Department of Otolaryngology-Head and Neck Surgery, University of Tennessee Health Science Center, 910 Madison Avenue, Memphis, TN 38163, USA.
Cancers (Basel). 2023 Nov 22;15(23):5522. doi: 10.3390/cancers15235522.
BACKGROUND: There is currently no comprehensive tool that quantifiably measures validated factors of modern technology access in the US for digital inequity impact on esophageal cancer care (EC). OBJECTIVE: To assess the influence of digital inequities on esophageal cancer disparities while accounting for traditional social determinants.
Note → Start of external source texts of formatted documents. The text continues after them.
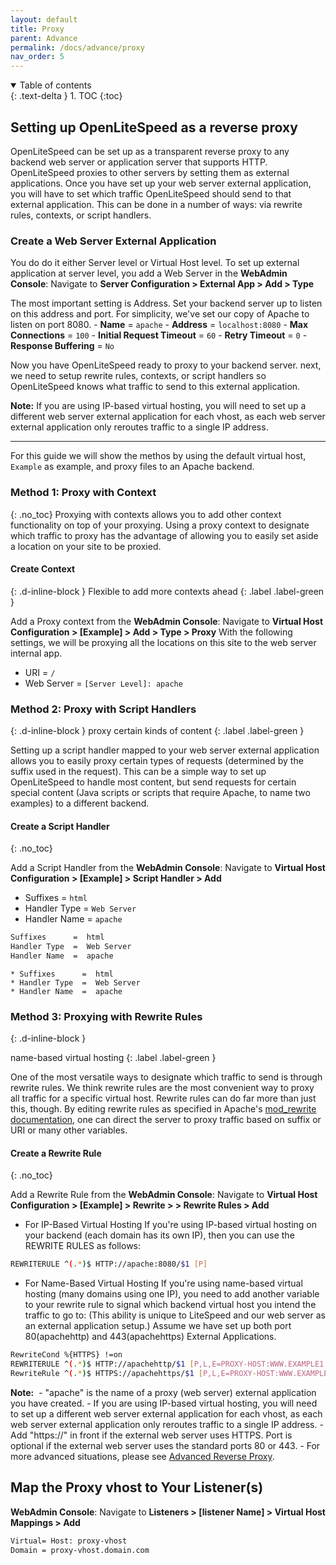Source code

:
 ```yaml
---
layout: default
title: Proxy
parent: Advance
permalink: /docs/advance/proxy
nav_order: 5
---
```


<details open markdown="block">
  <summary>
    Table of contents
  </summary>
  {: .text-delta }
1. TOC
{:toc}

</details>

## Setting up OpenLiteSpeed as a reverse proxy

OpenLiteSpeed can be set up as a transparent reverse proxy to any backend web server or application server that supports HTTP. OpenLiteSpeed proxies to other servers by setting them as external applications.
Once you have set up your web server external application, you will have to set which traffic OpenLiteSpeed should send to that external application. This can be done in a number of ways: via rewrite rules, contexts, or script handlers.

### Create a Web Server External Application 

You do do it either Server level or Virtual Host level. 
To set up external application at server level, you add a Web Server in the **WebAdmin Console**: Navigate to **Server Configuration > External App > Add > Type**

The most important setting is Address. Set your backend server up to listen on this address and port. For simplicity, we've set our copy of Apache to listen on port 8080.
    - **Name** = `apache`
    - **Address** = `localhost:8080`
    - **Max Connections** = `100`
    - **Initial Request Timeout** = `60`
    - **Retry Timeout** = `0`
    - **Response Buffering** = `No`

Now you have OpenLiteSpeed ready to proxy to your backend server. next, we need to setup rewrite rules, contexts, or script handlers so 
OpenLiteSpeed knows what traffic to send to this external application. 

**Note:** If you are using IP-based virtual hosting, you will need to set up a different web server external application for each vhost, as each web server external application only reroutes traffic to a single IP address.

---

For this guide we will show the methos by using the default virtual host, `Example` as example, and proxy files to an Apache backend.

### Method 1: Proxy with Context
{: .no_toc}
Proxying with contexts allows you to add other context functionality on top of your proxying.
Using a proxy context to designate which traffic to proxy has the advantage of allowing you to easily set aside a location on your site to be proxied. 

#### Create Context
{: .d-inline-block }
Flexible to add more contexts ahead
{: .label .label-green }

Add a Proxy context from the **WebAdmin Console**: Navigate to **Virtual Host Configuration > [Example] > Add > Type > Proxy**
With the following settings, we will be proxying all the locations on this site to the web server internal app.
  - URI = `/`
  - Web Server = `[Server Level]: apache`

### Method 2: Proxy with Script Handlers
{: .d-inline-block }
proxy certain kinds of content
{: .label .label-green }

Setting up a script handler mapped to your web server external application allows you to easily proxy certain types of requests (determined by the suffix used in the request). This can be a simple way to set up OpenLiteSpeed to handle most content, but send requests for certain special content (Java scripts or scripts that require Apache, to name two examples) to a different backend. 

#### Create a Script Handler
{: .no_toc}

Add a Script Handler from the **WebAdmin Console**: Navigate to **Virtual Host Configuration > [Example] > Script Handler > Add**
  - Suffixes = `html`
  - Handler Type = `Web Server`
  - Handler Name = `apache`

```apache
Suffixes      =  html
Handler Type  =  Web Server
Handler Name  =  apache
```
```text
* Suffixes      =  html
* Handler Type  =  Web Server
* Handler Name  =  apache
```

### Method 3: Proxying with Rewrite Rules
{: .d-inline-block }

name-based virtual hosting
{: .label .label-green }

One of the most versatile ways to designate which traffic to send is through rewrite rules. We think rewrite rules are the most convenient way to proxy all traffic for a specific virtual host. Rewrite rules can do far more than just this, though. By editing rewrite rules as specified in Apache's [mod_rewrite documentation](http://httpd.apache.org/docs/current/mod/mod_rewrite.html), one can direct the server to proxy traffic based on suffix or URI or many other variables.

#### Create a Rewrite Rule
{: .no_toc}

Add a Rewrite Rule from the **WebAdmin Console**: Navigate to **Virtual Host Configuration > [Example] > Rewrite > > Rewrite Rules > Add**

 - For IP-Based Virtual Hosting
  If you're using IP-based virtual hosting on your backend (each domain has its own IP), then you can use the REWRITE RULES as follows:
```bash
REWRITERULE ^(.*)$ HTTP://apache:8080/$1 [P]
```

- For Name-Based Virtual Hosting
  If you're using name-based virtual hosting (many domains using one IP), you need to add another variable to your rewrite rule to signal which backend virtual host you intend the traffic to go to: (This ability is unique to LiteSpeed and our web server as an external application setup.)
  Assume we have set up both port 80(apachehttp) and 443(apachehttps) External Applications.
```bash
RewriteCond %{HTTPS} !=on
REWRITERULE ^(.*)$ HTTP://apachehttp/$1 [P,L,E=PROXY-HOST:WWW.EXAMPLE1.COM]
RewriteRule ^(.*)$ HTTPS://apachehttps/$1 [P,L,E=PROXY-HOST:WWW.EXAMPLE1.COM]
```
**Note:** 
    - "apache" is the name of a proxy (web server) external application you have created.
    - If you are using IP-based virtual hosting, you will need to set up a different web server external application for each vhost, as each web server external application only reroutes traffic to a single IP address.
    - Add "https://" in front if the external web server uses HTTPS. Port is optional if the external web server uses the standard ports 80 or 443.
    - For more advanced situations, please see [Advanced Reverse Proxy](https://openlitespeed.org/kb/advanced-reverse-proxy/).

## Map the Proxy vhost to Your Listener(s)

**WebAdmin Console**: Navigate to **Listeners > [listener Name] > Virtual Host Mappings > Add**
```apache
Virtual= Host: proxy-vhost
Domain = proxy-vhost.domain.com
```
METHODS: 15,656 EC patients from 2013-2017 in SEER were assessed for significant regression trends in long-term follow-up, survival, prognosis, and treatment with increasing overall digital inequity, as measured by the Digital Inequity Index (DII). The DII was calculated based on 17 census tract-level variables derived from the American Community Survey and Federal Communications Commission. Variables were categorized as infrastructure access or sociodemographic, ranked, and then averaged into a composite score. RESULTS: With increasing overall digital inequity, significant decreases in the length of long-term follow-up ( < 0.001) and survival ( < 0.001) for EC patients were observed. EC patients showed decreased odds of receiving indicated surgical resection (OR 0.97, 95% CI 0.95-99) with increasing digital inequity. They also showed increased odds of advanced preliminary staging (OR 1.02, 95% CI 1.00-1.05) and decreased odds of receiving indicated chemotherapy (OR 0.97;95% CI 0.95-99). CONCLUSIONS: Digital inequities meaningfully contribute to detrimental trends in EC patient care in the US, allowing discourse for targeted means of alleviating disparities while contextualizing national, sociodemographic trends of the impact of online access on informed care.
背景:目前尚无全面的工具可量化衡量美国现代技术获取的经过验证的因素对食管癌护理(EC)中数字不平等的影响。 目的:在考虑传统社会决定因素的同时,评估数字不平等对食管癌差异的影响。 方法:对2013年至2017年监测、流行病学和最终结果(SEER)项目中的15656例食管癌患者进行评估,以数字不平等指数(DII)衡量总体数字不平等增加时,其长期随访、生存、预后和治疗方面的显著回归趋势。DII基于从美国社区调查和联邦通信委员会得出的17个人口普查区层面的变量计算得出。变量被分类为基础设施获取或社会人口统计学变量,进行排名,然后平均为一个综合分数。 结果:随着总体数字不平等的增加,观察到食管癌患者的长期随访时间(<0.001)和生存率(<0.001)显著下降。随着数字不平等的增加,食管癌患者接受指定手术切除的几率降低(比值比[OR]0.97,95%置信区间[CI]0.95 - 99)。他们出现晚期初步分期的几率也增加(OR 1.02,95% CI 1.00 - 1.05),而接受指定化疗的几率降低(OR 0.97;95% CI 0.95 - 99)。 结论:数字不平等对美国食管癌患者护理中的有害趋势有显著影响,这为讨论有针对性的减轻差异的方法提供了依据,同时将在线获取对明智护理影响的国家、社会人口统计学趋势纳入背景考量。